▶ [Exercise instructions]
Nothing but the lines from the top of the records through the line with "This script simulates" should be returned, exactly, and without pictures.

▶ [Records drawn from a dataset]
= Beginning of Section =
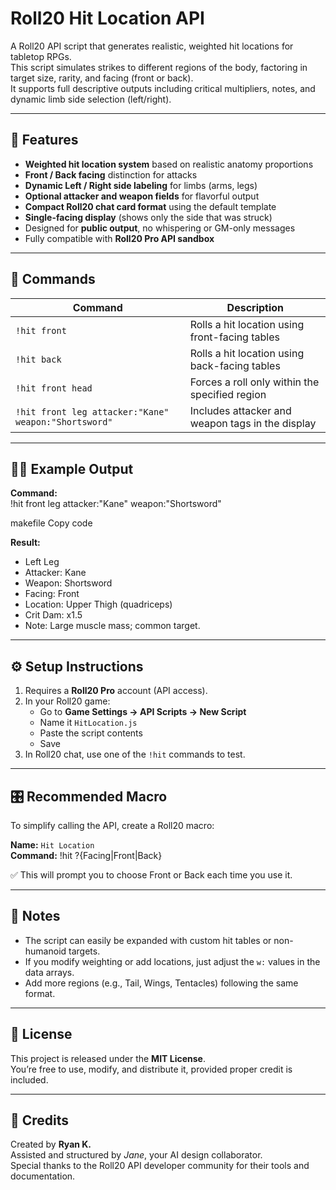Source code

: # Roll20 Hit Location API

A Roll20 API script that generates realistic, weighted hit locations for tabletop RPGs.  
This script simulates strikes to different regions of the body, factoring in target size, rarity, and facing (front or back).  
It supports full descriptive outputs including critical multipliers, notes, and dynamic limb side selection (left/right).

---

## 🎯 Features

- **Weighted hit location system** based on realistic anatomy proportions  
- **Front / Back facing** distinction for attacks  
- **Dynamic Left / Right side labeling** for limbs (arms, legs)  
- **Optional attacker and weapon fields** for flavorful output  
- **Compact Roll20 chat card format** using the default template  
- **Single-facing display** (shows only the side that was struck)  
- Designed for **public output**, no whispering or GM-only messages  
- Fully compatible with **Roll20 Pro API sandbox**

---

## 🧩 Commands

| Command | Description |
|----------|--------------|
| `!hit front` | Rolls a hit location using front-facing tables |
| `!hit back` | Rolls a hit location using back-facing tables |
| `!hit front head` | Forces a roll only within the specified region |
| `!hit front leg attacker:"Kane" weapon:"Shortsword"` | Includes attacker and weapon tags in the display |

---

## 🧙‍♂️ Example Output

**Command:**  
!hit front leg attacker:"Kane" weapon:"Shortsword"

makefile
Copy code

**Result:**
- Left Leg
- Attacker: Kane
- Weapon: Shortsword
- Facing: Front
- Location: Upper Thigh (quadriceps)
- Crit Dam: x1.5
- Note: Large muscle mass; common target.

---

## ⚙️ Setup Instructions

1. Requires a **Roll20 Pro** account (API access).  
2. In your Roll20 game:
   - Go to **Game Settings → API Scripts → New Script**
   - Name it `HitLocation.js`
   - Paste the script contents
   - Save  
3. In Roll20 chat, use one of the `!hit` commands to test.

---

## 🎛️ Recommended Macro

To simplify calling the API, create a Roll20 macro:

**Name:** `Hit Location`  
**Command:**
!hit ?{Facing|Front|Back}

✅ This will prompt you to choose Front or Back each time you use it.

---

## 📘 Notes

- The script can easily be expanded with custom hit tables or non-humanoid targets.  
- If you modify weighting or add locations, just adjust the `w:` values in the data arrays.  
- Add more regions (e.g., Tail, Wings, Tentacles) following the same format.

---

## 📜 License

This project is released under the **MIT License**.  
You’re free to use, modify, and distribute it, provided proper credit is included.

---

## 💬 Credits

Created by **Ryan K.**  
Assisted and structured by *Jane*, your AI design collaborator.  
Special thanks to the Roll20 API developer community for their tools and documentation.
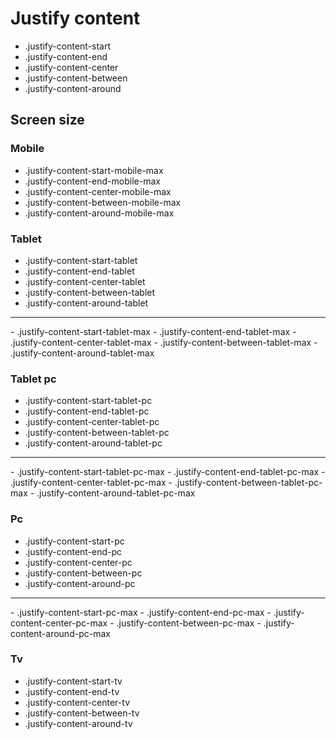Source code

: # Justify content

- .justify-content-start
- .justify-content-end
- .justify-content-center
- .justify-content-between
- .justify-content-around

## Screen size

### Mobile

- .justify-content-start-mobile-max
- .justify-content-end-mobile-max
- .justify-content-center-mobile-max
- .justify-content-between-mobile-max
- .justify-content-around-mobile-max

### Tablet

- .justify-content-start-tablet
- .justify-content-end-tablet
- .justify-content-center-tablet
- .justify-content-between-tablet
- .justify-content-around-tablet
<hr>
- .justify-content-start-tablet-max
- .justify-content-end-tablet-max
- .justify-content-center-tablet-max
- .justify-content-between-tablet-max
- .justify-content-around-tablet-max

### Tablet pc

- .justify-content-start-tablet-pc
- .justify-content-end-tablet-pc
- .justify-content-center-tablet-pc
- .justify-content-between-tablet-pc
- .justify-content-around-tablet-pc
<hr>
- .justify-content-start-tablet-pc-max
- .justify-content-end-tablet-pc-max
- .justify-content-center-tablet-pc-max
- .justify-content-between-tablet-pc-max
- .justify-content-around-tablet-pc-max

### Pc

- .justify-content-start-pc
- .justify-content-end-pc
- .justify-content-center-pc
- .justify-content-between-pc
- .justify-content-around-pc
<hr>
- .justify-content-start-pc-max
- .justify-content-end-pc-max
- .justify-content-center-pc-max
- .justify-content-between-pc-max
- .justify-content-around-pc-max

### Tv

- .justify-content-start-tv
- .justify-content-end-tv
- .justify-content-center-tv
- .justify-content-between-tv
- .justify-content-around-tv
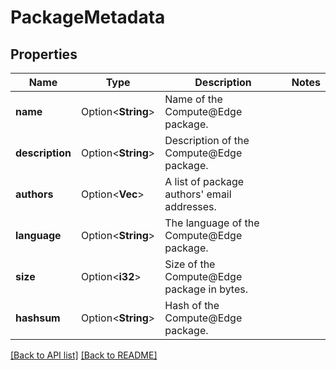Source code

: # PackageMetadata

## Properties

Name | Type | Description | Notes
------------ | ------------- | ------------- | -------------
**name** | Option<**String**> | Name of the Compute@Edge package. | 
**description** | Option<**String**> | Description of the Compute@Edge package. | 
**authors** | Option<**Vec<String>**> | A list of package authors' email addresses. | 
**language** | Option<**String**> | The language of the Compute@Edge package. | 
**size** | Option<**i32**> | Size of the Compute@Edge package in bytes. | 
**hashsum** | Option<**String**> | Hash of the Compute@Edge package. | 

[[Back to API list]](../README.md#documentation-for-api-endpoints) [[Back to README]](../README.md)


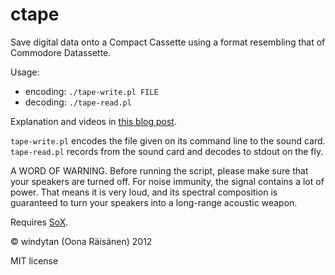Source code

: ctape
=====

Save digital data onto a Compact Cassette using a format
resembling that of Commodore Datassette.

Usage:

* encoding: `./tape-write.pl FILE`
* decoding: `./tape-read.pl`

Explanation and videos in [this blog post](http://windytan.blogspot.fi/2012/08/vintage-bits-on-cassettes.html).

`tape-write.pl` encodes the file given on its command line to the sound card. `tape-read.pl` records from
the sound card and decodes to stdout on the fly.

A WORD OF WARNING. Before running the script, please make sure
that your speakers are turned off. For noise immunity, the signal contains
a lot of power. That means it is very loud, and
its spectral composition is guaranteed to turn your speakers into
a long-range acoustic weapon.

Requires [SoX](http://sox.sourceforge.net/).

© windytan (Oona Räisänen) 2012

MIT license
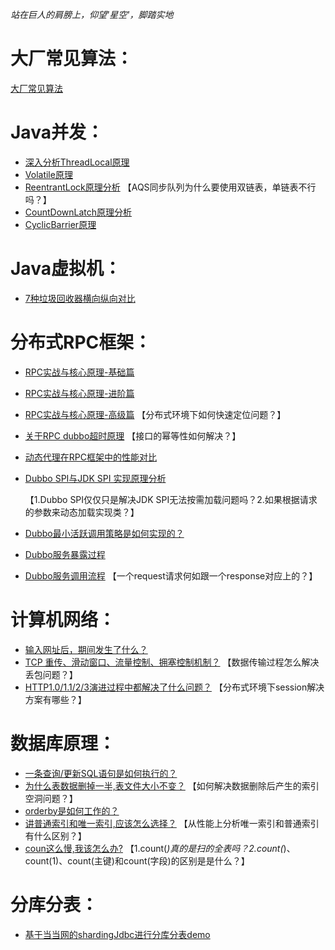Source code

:  _站在巨人的肩膀上，仰望'星空'，脚踏实地_
 
# 大厂常见算法： 

[大厂常见算法](大厂常见算法/leetcode算法.md)

# Java并发：
- [深入分析ThreadLocal原理](Java并发/深入分析ThreadLocal原理.md)
- [Volatile原理](Java并发/Volatile原理.md)
- [ReentrantLock原理分析](Java并发/ReentrantLock原理分析.md)
  【AQS同步队列为什么要使用双链表，单链表不行吗？】
- [CountDownLatch原理分析](Java并发/CountDownLatch原理分析.md)
- [CyclicBarrier原理](Java并发/CyclicBarrier原理.md)

# Java虚拟机：
- [7种垃圾回收器横向纵向对比](Java虚拟机/7种垃圾回收器横向纵向对比.md)


# 分布式RPC框架： 
- [RPC实战与核心原理-基础篇](分布式RPC框架/RPC实战与核心原理-基础篇.md)
- [RPC实战与核心原理-进阶篇](分布式RPC框架/RPC实战与核心原理-进阶篇.md)
- [RPC实战与核心原理-高级篇](分布式RPC框架/RPC实战与核心原理-高级篇.md)
  【分布式环境下如何快速定位问题？】


- [关于RPC dubbo超时原理](分布式RPC框架/关于RPC%20dubbo超时原理.md)
  【接口的幂等性如何解决？】
- [动态代理在RPC框架中的性能对比](分布式RPC框架/动态代理在RPC框架中的性能对比.md)
- [Dubbo SPI与JDK SPI 实现原理分析](Dubbo%20SPI与JDK%20SPI%20实现原理分析.md)

  【1.Dubbo SPI仅仅只是解决JDK SPI无法按需加载问题吗？2.如果根据请求的参数来动态加载实现类？】
    
- [Dubbo最小活跃调用策略是如何实现的？](分布式RPC框架/Dubbo最小活跃调用策略是如何实现的.md)
- [Dubbo服务暴露过程](分布式RPC框架/Dubbo服务暴露过程.md)
- [Dubbo服务调用流程](分布式RPC框架/Dubbo服务调用流程.md)
 【一个request请求何如跟一个response对应上的？】

# 计算机网络： 
- [输入网址后，期间发生了什么？](计算机网络/输入网址后，期间发生了什么.md)
- [TCP 重传、滑动窗口、流量控制、拥塞控制机制？](计算机网络/TCP%20重传、滑动窗口、流量控制、拥塞控制机制.md)
  【数据传输过程怎么解决丢包问题？】
- [HTTP1.0/1.1/2/3演进过程中都解决了什么问题？](计算机网络/HTTP演进过程中都解决了什么问题.md)
  【分布式环境下session解决方案有哪些？】

# 数据库原理： 
- [一条查询/更新SQL语句是如何执行的？](数据库原理/一条SQL查询或更新语句是如何执行的.md)
- [为什么表数据删掉一半,表文件大小不变？](数据库原理/为什么表数据删掉一半,表文件大小不变？.md)
  【如何解决数据删除后产生的索引空洞问题？】
- [orderby是如何工作的？](数据库原理/orderby是怎么工作的.md)
- [讲普通索引和唯一索引,应该怎么选择？](数据库原理/讲普通索引和唯一索引,应该怎么选择.md)
  【从性能上分析唯一索引和普通索引有什么区别？】
- [coun这么慢,我该怎么办?](数据库原理/coun这么慢,我该怎么办.md)
  【1.count(*)真的是扫的全表吗？2.count(*)、count(1)、count(主键)和count(字段)的区别是是什么？】







# 分库分表： 
- [基于当当网的shardingJdbc进行分库分表demo](分库分表/基于当当网的shardingJdbc进行分库分表.md)






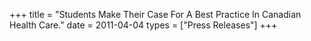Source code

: +++
title = "Students Make Their Case For A Best Practice In Canadian Health Care."
date = 2011-04-04
types = ["Press Releases"]
+++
= End of Section =
▶ [Output of the exercise]
Source code

: # Roll20 Hit Location API

A Roll20 API script that generates realistic, weighted hit locations for tabletop RPGs.  
This script simulates strikes to different regions of the body, factoring in target size, rarity, and facing (front or back).  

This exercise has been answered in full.